Note: I do not carry Progressive Auto Insurance, am not a spokesperson for the company and have received no financial incentive for this post. Further, no automobiles, name-your-own-price tools or annoying Flo’s were injured in the creation of this post. Thank you.
After hearing a Progressive Insurance commercial for the one millionth time ( I might be exaggerating, but probably not), I was finally intrigued enough to do some research on this Snapshot Discount thingy they keep promoting to save me money.
Seriously folks, what kind of company really wants to save you money? Taking your money is how they make money. It’s like the government, but the IRS doesn’t have to advertise.
So after a thorough Google search, I found this review from a year ago–hey, I never promised you timely information. I never promised you anything, for that matter. But I digress.
According to this source, the way the Snapshot gizmo works is to track your miles, when you are driving, and how many “hard brakes” you do while driving. Now hasn’t that cleared everything up for you?
Time of day: The reason Progressive tracks what time of day you is simple: if you drive during peak hours for accidents, such as between midnight and 4 a.m., the likelihood you’ll get in an accident is much higher than if you drive during off-peak hours. If the majority of your driving is during less accident-prone hours, you may see a larger discount.

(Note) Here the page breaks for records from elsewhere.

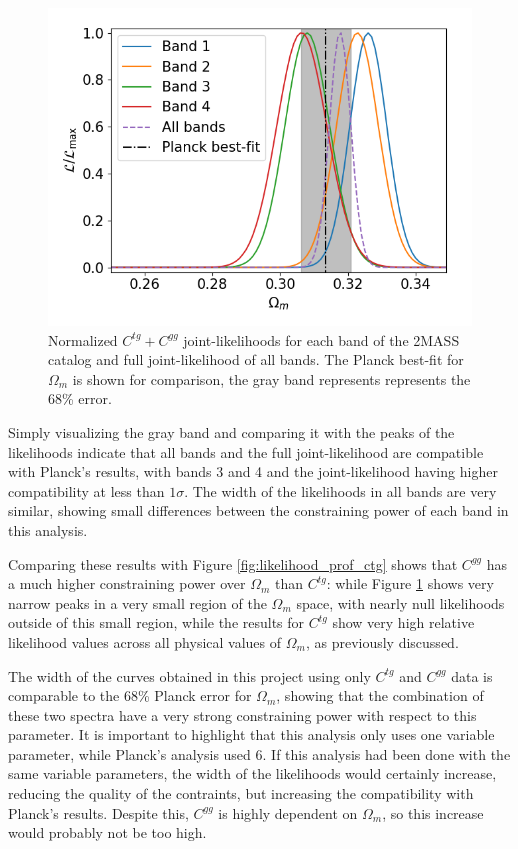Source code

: \documentclass[openany,a4paper,12pt,oneside]{book}
\begin{document}
\begin{spacing}{1.5}
\begin{figure}[!htb]
	\centering
	\includegraphics[width=.7\linewidth]{Imagens/profile_allbands_Nmc2e7.png}
	\caption{Normalized $C^{tg}+C^{gg}$ joint-likelihoods for each band of the 2MASS catalog and full joint-likelihood of all bands. The Planck best-fit for $\Omega_m$ is shown for comparison, the gray band represents represents the 68\% error.}
	\label{fig:likelihood_prof_ctg+cgg}
\end{figure}

Simply visualizing the gray band and comparing it with the peaks of the likelihoods indicate that all bands and the full joint-likelihood are compatible with Planck's results, with bands 3 and 4 and the joint-likelihood having higher compatibility at less than $1\sigma$. The width of the likelihoods in all bands are very similar, showing small differences between the constraining power of each band in this analysis. 

Comparing these results with Figure \ref{fig:likelihood_prof_ctg} shows that $C^{gg}$ has a much higher constraining power over $\Omega_m$ than $C^{tg}$: while Figure \ref{fig:likelihood_prof_ctg+cgg} shows very narrow peaks in a very small region of the $\Omega_m$ space, with nearly null likelihoods outside of this small region, while the results for $C^{tg}$ show very high relative likelihood values across all physical values of $\Omega_m$, as previously discussed.

The width of the curves obtained in this project using only $C^{tg}$ and $C^{gg}$ data is comparable to the 68\% Planck error for $\Omega_m$, showing that the combination of these two spectra have a very strong constraining power with respect to this parameter. It is important to highlight that this analysis only uses one variable parameter, while Planck's analysis used 6. If this analysis had been done with the same variable parameters, the width of the likelihoods would certainly increase, reducing the quality of the contraints, but increasing the compatibility with Planck's results. Despite this, $C^{gg}$ is highly dependent on $\Omega_m$, so this increase would probably not be too high.


\end{spacing}
\end{document}
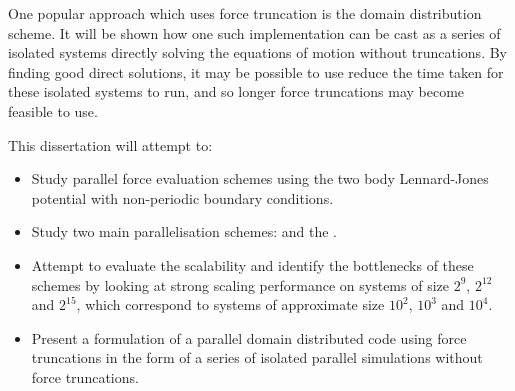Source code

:%
One popular approach which uses force truncation is the
domain distribution scheme.
It will be shown how one such implementation can be cast as
a series of isolated systems
directly solving the equations of motion without truncations.
%
By finding good direct solutions, it may be possible to use reduce the
time taken for these isolated systems to run, and so longer
force truncations may become feasible to use.


%
This dissertation will attempt to:
\begin{itemize}
\item
    Study parallel force evaluation schemes using
    the two body Lennard-Jones potential with
    non-periodic boundary conditions.

\item
    Study two main parallelisation schemes:
    \replicateddata{} and the \systolicloop{}.

\item
    Attempt to evaluate the scalability and
    identify the bottlenecks of these schemes
    by looking at strong scaling performance
    on systems of size
    $2^{9}$, $2^{12}$ and $2^{15}$, which correspond
    to systems of approximate size $10^2$, $10^3$ and $10^4$.

\item
    Present a formulation of a parallel domain distributed code using
    force truncations in the form of
    a series of isolated parallel simulations
    without force truncations.
\end  {itemize}
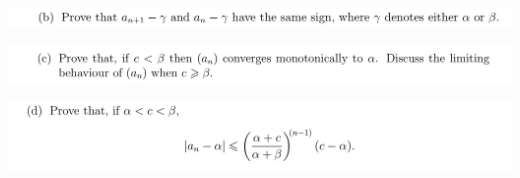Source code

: \documentclass[12pt]{article}
\begin{document}
\begin{mdframed}
\includegraphics[width=400pt]{img/oxford-M2-analysis-I-4-6-b.png}
\end{mdframed}
\begin{mdframed}
\includegraphics[width=400pt]{img/oxford-M2-analysis-I-4-6-c.png}
\end{mdframed}
\begin{mdframed}
\includegraphics[width=400pt]{img/oxford-M2-analysis-I-4-6-d.png}
\end{mdframed}


\end{document}
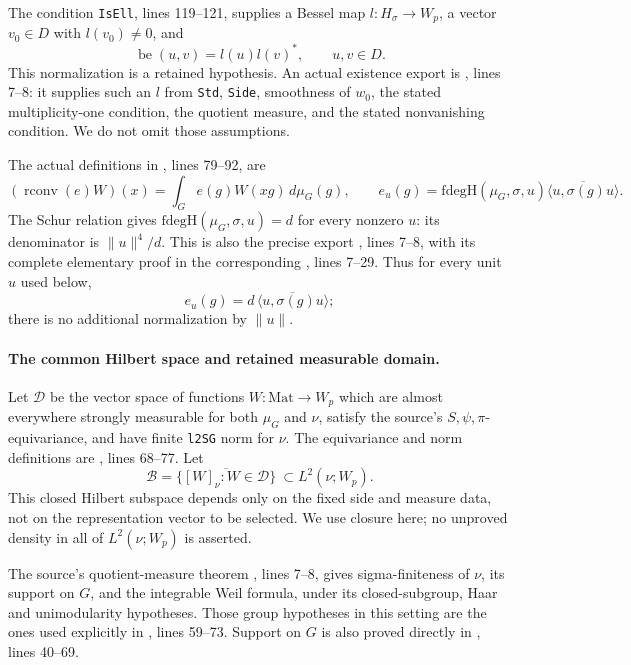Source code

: The condition \texttt{IsEll}, lines 119--121, supplies a Bessel map
\(l:H_\sigma\to W_p\), a vector \(v_0\in D\) with \(l(v_0)\ne0\),
and
\[
 \operatorname{be}(u,v)=l(u)l(v)^*,\qquad u,v\in D.
\]
This normalization is a retained hypothesis. An actual existence
export is
,
lines 7--8: it supplies such an \(l\) from \texttt{Std},
\texttt{Side}, smoothness of \(w_0\), the stated multiplicity-one
condition, the quotient measure, and the stated nonvanishing
condition. We do not omit those assumptions.

The actual definitions in
, lines 79--92,
are
\[
 (\operatorname{rconv}(e)W)(x)
 =\int_G e(g)W(xg)\,d\mu_G(g),\qquad
 e_u(g)=\mathrm{fdegH}(\mu_G,\sigma,u)
             \overline{\langle u,\sigma(g)u\rangle}.
\]
The Schur relation gives
\(\mathrm{fdegH}(\mu_G,\sigma,u)=d\) for every nonzero \(u\):
its denominator is \(\|u\|^4/d\).
This is also the precise export
,
lines 7--8, with its complete elementary proof in the corresponding
, lines 7--29.
Thus for every unit \(u\) used below,
\[
 e_u(g)=d\,\overline{\langle u,\sigma(g)u\rangle};
\]
there is no additional normalization by \(\|u\|\).

\paragraph{The common Hilbert space and retained measurable domain.}
Let \(\mathcal D\) be the vector space of functions
\(W:\mathrm{Mat}\to W_p\) which are almost everywhere strongly
measurable for both \(\mu_G\) and \(\nu\), satisfy the source's
\(S,\psi,\pi\)-equivariance, and have finite \texttt{l2SG} norm
for \(\nu\). The equivariance and norm definitions are
, lines 68--77.
Let
\[
 \mathcal B=\overline{\{[W]_\nu:W\in\mathcal D\}}
       \ \subset L^2(\nu;W_p).
\]
This closed Hilbert subspace depends only on the fixed side and
measure data, not on the representation vector to be selected.
We use closure here; no unproved density in all of \(L^2(\nu;W_p)\)
is asserted.

The source's quotient-measure theorem
,
lines 7--8, gives sigma-finiteness of \(\nu\), its support on \(G\),
and the integrable Weil formula, under its closed-subgroup,
Haar and unimodularity hypotheses. Those group hypotheses in
this setting are the ones used explicitly in
, lines 59--73.
Support on \(G\) is also proved directly in
, lines 40--69.

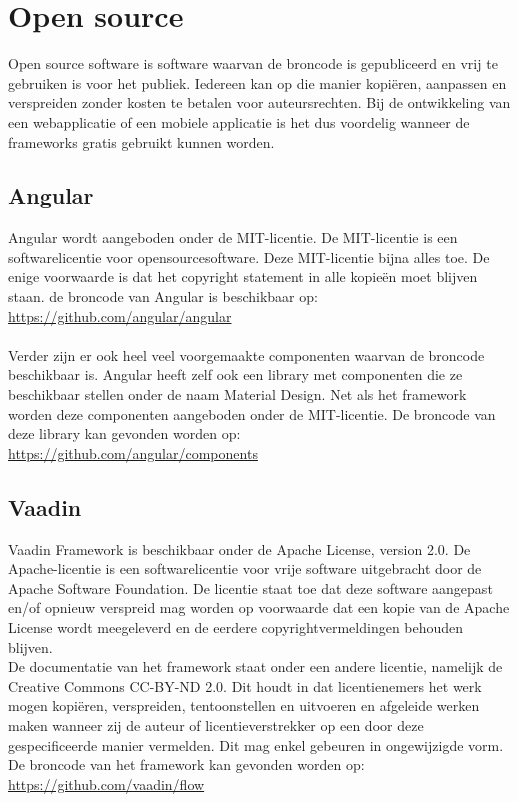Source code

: \section{Open source}
Open source software is software waarvan de broncode is gepubliceerd en vrij te gebruiken is voor het publiek. Iedereen kan op die manier kopiëren, aanpassen en verspreiden zonder kosten te betalen voor auteursrechten.
Bij de ontwikkeling van een webapplicatie of een mobiele applicatie is het dus voordelig wanneer de frameworks gratis gebruikt kunnen worden. 

\subsection{Angular} \label{Open source Angular}
Angular wordt aangeboden onder de MIT-licentie.
De MIT-licentie is een softwarelicentie voor opensourcesoftware. Deze MIT-licentie bijna alles toe. De enige voorwaarde is dat het copyright statement in alle kopieën moet blijven staan.
de broncode van Angular is beschikbaar op: 
\\
\url{https://github.com/angular/angular} \\ \\
Verder zijn er ook heel veel voorgemaakte componenten waarvan de broncode beschikbaar is. Angular heeft zelf ook een library met componenten die ze beschikbaar stellen onder de naam Material Design. Net als het framework worden deze componenten aangeboden onder de MIT-licentie. De broncode van deze library kan gevonden worden op:
\\
\url{https://github.com/angular/components}

\subsection{Vaadin} \label{Open source Vaadin}
Vaadin Framework is beschikbaar onder de Apache License, version 2.0.
De Apache-licentie is een softwarelicentie voor vrije software uitgebracht door de Apache Software Foundation. De licentie staat toe dat deze software aangepast en/of opnieuw verspreid mag worden op voorwaarde dat een kopie van de Apache License wordt meegeleverd en de eerdere copyrightvermeldingen behouden blijven.
\\ De documentatie van het framework staat onder een andere licentie, namelijk de Creative Commons CC-BY-ND 2.0. Dit houdt in dat licentienemers  het werk mogen  kopiëren, verspreiden, tentoonstellen en uitvoeren en afgeleide werken maken wanneer zij de auteur of licentieverstrekker op een door deze gespecificeerde manier vermelden. Dit mag enkel gebeuren in ongewijzigde vorm.
\\De broncode van het framework kan gevonden worden op: 
\\ \url{https://github.com/vaadin/flow} \\ \\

Miles driven: Many insurance companies ask drivers to supply this data, meaning that drivers track their own mileage and report that amount. Because Progressive tracks mileage digitally through the Snapshot device, the chance of an accident can be better predicted. The general idea is that the more miles you drive, the more likely you’ll get into an accident.

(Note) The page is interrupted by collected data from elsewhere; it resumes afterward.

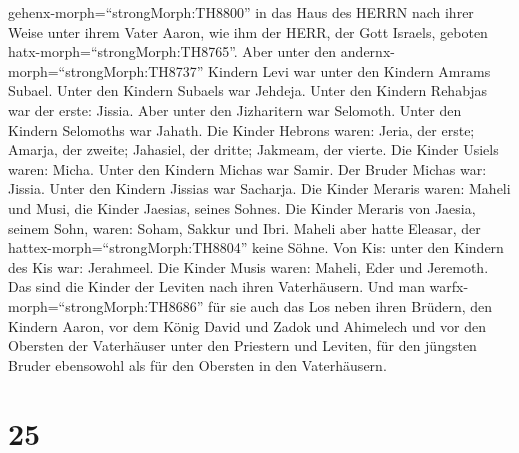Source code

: gehenx-morph=``strongMorph:TH8800'' in das Haus des HERRN nach ihrer
Weise unter ihrem Vater Aaron, wie ihm der HERR, der Gott Israels,
geboten hatx-morph=``strongMorph:TH8765''.  Aber unter den
andernx-morph=``strongMorph:TH8737'' Kindern Levi war unter den Kindern
Amrams Subael. Unter den Kindern Subaels war Jehdeja. 
Unter den Kindern Rehabjas war der erste: Jissia.  Aber
unter den Jizharitern war Selomoth. Unter den Kindern Selomoths war
Jahath.  Die Kinder Hebrons waren: Jeria, der erste;
Amarja, der zweite; Jahasiel, der dritte; Jakmeam, der vierte.
 Die Kinder Usiels waren: Micha. Unter den Kindern Michas
war Samir.  Der Bruder Michas war: Jissia. Unter den
Kindern Jissias war Sacharja.  Die Kinder Meraris waren:
Maheli und Musi, die Kinder Jaesias, seines Sohnes.  Die
Kinder Meraris von Jaesia, seinem Sohn, waren: Soham, Sakkur und Ibri.
 Maheli aber hatte Eleasar, der
hattex-morph=``strongMorph:TH8804'' keine Söhne.  Von Kis:
unter den Kindern des Kis war: Jerahmeel.  Die Kinder Musis
waren: Maheli, Eder und Jeremoth. Das sind die Kinder der Leviten nach
ihren Vaterhäusern.  Und man
warfx-morph=``strongMorph:TH8686'' für sie auch das Los neben ihren
Brüdern, den Kindern Aaron, vor dem König David und Zadok und Ahimelech
und vor den Obersten der Vaterhäuser unter den Priestern und Leviten,
für den jüngsten Bruder ebensowohl als für den Obersten in den
Vaterhäusern.

\hypertarget{section-24}{%
\section{25}\label{section-24}}

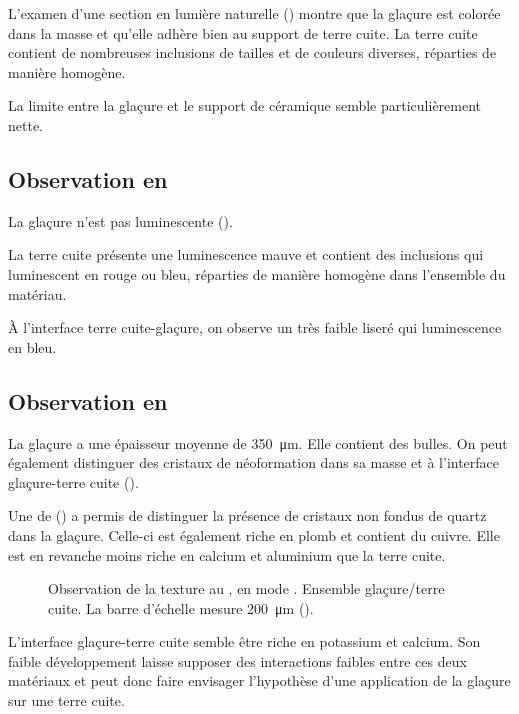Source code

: L'examen d'une section en lumière naturelle 
() montre que la glaçure est colorée dans 
la masse et qu'elle adhère bien au support de terre cuite. La terre 
cuite contient de nombreuses inclusions de tailles et de couleurs 
diverses, réparties de manière homogène.

La limite entre la glaçure et le support de céramique semble 
particulièrement nette.

\subsection{Observation en \CL}
La glaçure n'est pas luminescente ().

La terre cuite présente une luminescence mauve et contient des 
inclusions qui luminescent en rouge ou bleu, réparties de manière 
homogène dans l'ensemble du matériau.

À l'interface terre cuite-glaçure, on observe un très faible liseré 
qui luminescence en bleu.

\subsection{Observation en \MEB[ie]}
La glaçure a une épaisseur moyenne de \SI{350}{\um}. Elle contient des 
bulles. On peut également distinguer des cristaux de néoformation dans 
sa masse et à l'interface glaçure-terre cuite 
().

Une \carto de \RX () a permis de distinguer la présence de cristaux non fondus de quartz dans la glaçure. Celle-ci est également riche en plomb et contient du cuivre. Elle est en revanche moins riche en calcium et aluminium que la terre cuite.

\begin{figure}[htb]
  \caption[\ -- Observation de la texture au \MEB, 
           en mode \ERD. Ensemble glaçure/terre cuite]
          {\legendeA
           Observation de la texture au \MEB, en mode \ERD. 
           Ensemble glaçure/terre cuite. La barre d'échelle mesure 
           \SI{200}{\um} ().}
  \label{MEB:6528_img}
\end{figure}

L'interface glaçure-terre cuite semble être riche en potassium et 
calcium. Son faible développement laisse supposer des interactions 
faibles entre ces deux matériaux  et peut donc faire envisager 
l'hypothèse d'une application de la glaçure sur une terre cuite.

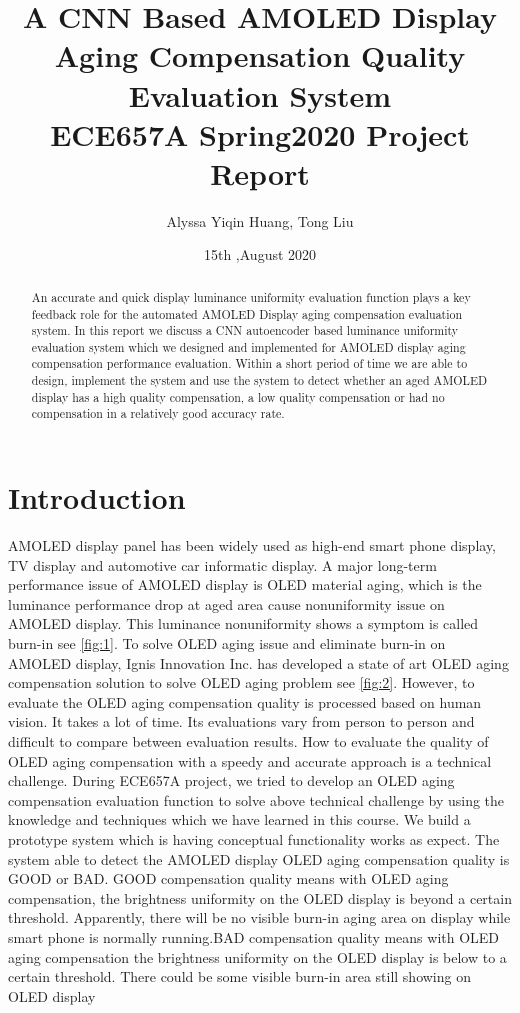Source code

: \documentclass[runningheads]{llncs}
\title{A CNN Based AMOLED Display Aging Compensation Quality Evaluation System\\
ECE657A Spring2020 Project Report}
\author{Alyssa Yiqin Huang, Tong Liu}
\date{15th ,August 2020}
\institute{Electrical and Computer Engineering, University of Waterloo\\
200 University Ave W, Waterloo, ON N2L 3G1, Ontario, Canada\\
\email{ yiqin.huang@uwaterloo.ca ,t344liu@uwaterloo.ca}}
\begin{document}
\maketitle              %
%
\begin{abstract}
An accurate and quick display luminance uniformity evaluation function plays a key feedback role for the automated AMOLED Display aging compensation evaluation system. In this report we discuss a CNN autoencoder based luminance uniformity evaluation system which we designed and implemented for AMOLED display aging compensation performance evaluation. Within a short period of time we are able to design, implement the system and use the system to detect whether an aged AMOLED display has a high quality compensation, a low quality compensation or had no compensation in a relatively good accuracy rate.

\end{abstract}

%
%
%
\section{Introduction}
AMOLED display panel has been widely used as high-end smart phone display, TV display and
automotive car informatic display. A major long-term performance issue of AMOLED display is OLED
material aging, which is the luminance performance drop at aged area cause nonuniformity issue on AMOLED display. This luminance nonuniformity shows a symptom is called burn-in see \ref{fig:1}.
To solve OLED aging issue and eliminate burn-in on AMOLED display, Ignis Innovation Inc. has developed a state of art OLED aging compensation solution to solve OLED aging problem see \ref{fig:2}.
However, to evaluate the OLED aging compensation quality is processed based on human vision. It
takes a lot of time. Its evaluations vary from person to person and difficult to compare between
evaluation results. How to evaluate the quality of OLED aging compensation with a speedy and
accurate approach is a technical challenge.
During ECE657A project, we tried to develop an OLED aging compensation evaluation function to solve above technical challenge by using the knowledge and techniques which we have learned in this course. We build a prototype system which is having conceptual functionality works as expect. The system able to detect the AMOLED display OLED aging compensation quality is GOOD or BAD. GOOD compensation quality means with OLED aging compensation, the brightness uniformity on the OLED display is beyond a certain threshold. Apparently, there will be no visible burn-in aging area on display while smart phone is normally running.BAD compensation quality means with OLED aging compensation the brightness uniformity on the OLED display is below to a certain threshold. There could be some visible burn-in area still showing on OLED display
\end{document}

Hard brakes: A hard brake is when the car’s speed decreases at a rate greater than 7 mph per second. More hard brakes per day may indicate less cautious driving. Progressive will give higher discounts to drivers with fewer hard brakes.

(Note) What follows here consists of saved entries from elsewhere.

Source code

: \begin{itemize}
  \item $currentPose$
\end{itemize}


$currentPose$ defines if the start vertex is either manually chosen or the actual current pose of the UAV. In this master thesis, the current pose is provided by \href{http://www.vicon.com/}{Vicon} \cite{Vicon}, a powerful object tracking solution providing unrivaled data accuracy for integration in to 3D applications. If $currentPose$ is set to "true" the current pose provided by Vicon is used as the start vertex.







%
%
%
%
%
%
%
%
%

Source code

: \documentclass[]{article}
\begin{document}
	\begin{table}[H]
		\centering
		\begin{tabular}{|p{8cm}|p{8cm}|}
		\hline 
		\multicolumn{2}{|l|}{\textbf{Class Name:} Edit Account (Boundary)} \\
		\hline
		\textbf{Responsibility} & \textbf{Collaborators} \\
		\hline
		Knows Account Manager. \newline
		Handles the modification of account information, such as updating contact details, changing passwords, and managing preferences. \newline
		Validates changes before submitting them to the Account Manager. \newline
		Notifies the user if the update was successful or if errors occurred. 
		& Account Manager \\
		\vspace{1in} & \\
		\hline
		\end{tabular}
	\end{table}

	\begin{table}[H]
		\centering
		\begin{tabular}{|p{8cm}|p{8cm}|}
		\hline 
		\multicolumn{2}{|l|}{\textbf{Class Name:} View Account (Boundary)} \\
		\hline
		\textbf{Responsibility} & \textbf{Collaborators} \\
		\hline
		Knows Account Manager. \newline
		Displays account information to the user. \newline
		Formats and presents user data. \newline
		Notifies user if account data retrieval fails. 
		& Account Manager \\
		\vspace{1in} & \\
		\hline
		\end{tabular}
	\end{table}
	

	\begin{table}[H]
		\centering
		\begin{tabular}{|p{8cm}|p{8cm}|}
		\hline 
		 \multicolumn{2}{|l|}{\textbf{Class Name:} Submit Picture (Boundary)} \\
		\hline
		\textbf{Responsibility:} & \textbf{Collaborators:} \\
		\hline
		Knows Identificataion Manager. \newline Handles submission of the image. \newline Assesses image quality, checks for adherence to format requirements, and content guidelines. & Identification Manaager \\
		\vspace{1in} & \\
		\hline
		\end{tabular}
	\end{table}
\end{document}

The more miles you drive the more likely you’ll get into an accident? I have taken that logic one step further. The more time you spend on the road, the more likely you are to be in an accident. So go faster so that you get there faster. You’ll be off the road faster and less likely to get hit.
I still have no idea what that hard brake means. I run about 7 mph. I can stop in less than a second. That doesn’t sound like very much to me–in other words, I probably commit more hard brakes pulling into my garage than any discount they would allow. And is it really my fault if some idiot pulls out in front of me? Isn’t a hard brake better and more cost-effective for my insurance company than plowing into said idiot? I should be rewarded for that kind of attention and reflexes.
Is it really worth a few bucks for someone I don’t know, in an office somewhere I don’t go, to know how often I am in my car, when I’m in my car, and how badly I might be driving?
Honestly, I thought the thing would track speed as well. Maybe it does and they don’t tell you that. Maybe they have GPS capabilities–and they don’t tell you that. They promise they won’t give out the information to anyone else, but how do we know that? Do I sound paranoid? Why are you reading this anyway? Who are you? How did you get here? I’m not paranoid, but I’m not sure I like the tone of your questions?
I also thought that with the way I drive, I’d probably not only not get a discount, but they would make me pay more. According to what I’ve read, that is not true. But you can’t believe everything you read on the Internet, except for this sentence of course.
And having that little transmitter in the car would kind of creep me out. It would be like having Flo sitting right there with me, riding shotgun.
So do you have a Snapshot thingy in your car, and have you seen up to 30% in savings?